Records excerpted from a collection:
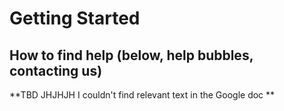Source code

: # Getting Started

## How to find help (below, help bubbles, contacting us)
<div id="gv-how-to-find-help"></div>

<div id="TBD">
**TBD JHJHJH I couldn't find relevant text in the Google doc **
</div>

* PROBLEM TO SOLVE *
Restate each entry word for word; omit the pictures.

* TASK RESPONSE *
Source code

: # Getting Started

## How to find help (below, help bubbles, contacting us)
<div id="gv-how-to-find-help"></div>

<div id="TBD">
**TBD JHJHJH I couldn't find relevant text in the Google doc **
</div>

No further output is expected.